Work instructions >>
Show every line of the data that includes the word "task".

Information given >>

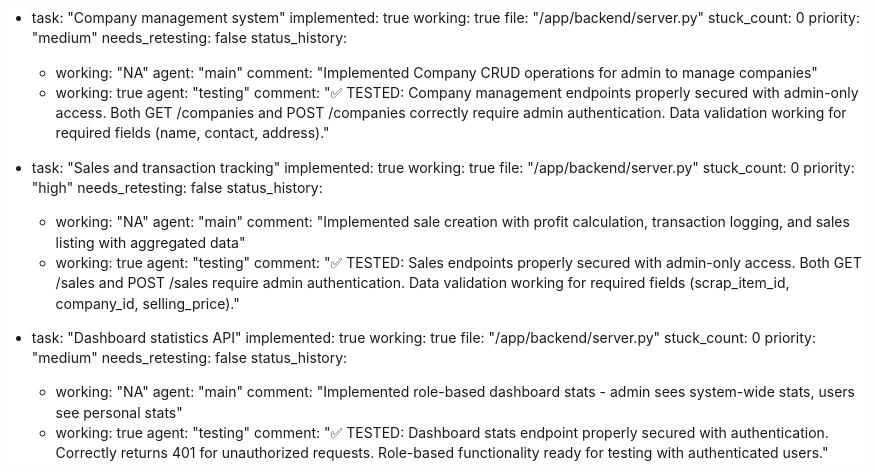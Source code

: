   - task: "Company management system"
    implemented: true
    working: true
    file: "/app/backend/server.py" 
    stuck_count: 0
    priority: "medium"
    needs_retesting: false
    status_history:
      - working: "NA"
        agent: "main"
        comment: "Implemented Company CRUD operations for admin to manage companies"
      - working: true
        agent: "testing"
        comment: "✅ TESTED: Company management endpoints properly secured with admin-only access. Both GET /companies and POST /companies correctly require admin authentication. Data validation working for required fields (name, contact, address)."

  - task: "Sales and transaction tracking"
    implemented: true
    working: true
    file: "/app/backend/server.py"
    stuck_count: 0
    priority: "high"
    needs_retesting: false
    status_history:
      - working: "NA"
        agent: "main"
        comment: "Implemented sale creation with profit calculation, transaction logging, and sales listing with aggregated data"
      - working: true
        agent: "testing"
        comment: "✅ TESTED: Sales endpoints properly secured with admin-only access. Both GET /sales and POST /sales require admin authentication. Data validation working for required fields (scrap_item_id, company_id, selling_price)."

  - task: "Dashboard statistics API"
    implemented: true
    working: true
    file: "/app/backend/server.py"
    stuck_count: 0
    priority: "medium"
    needs_retesting: false
    status_history:
      - working: "NA"
        agent: "main"
        comment: "Implemented role-based dashboard stats - admin sees system-wide stats, users see personal stats"
      - working: true
        agent: "testing"
        comment: "✅ TESTED: Dashboard stats endpoint properly secured with authentication. Correctly returns 401 for unauthorized requests. Role-based functionality ready for testing with authenticated users."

Answer below >>
:   - task: "Company management system"
  - task: "Sales and transaction tracking"
  - task: "Dashboard statistics API"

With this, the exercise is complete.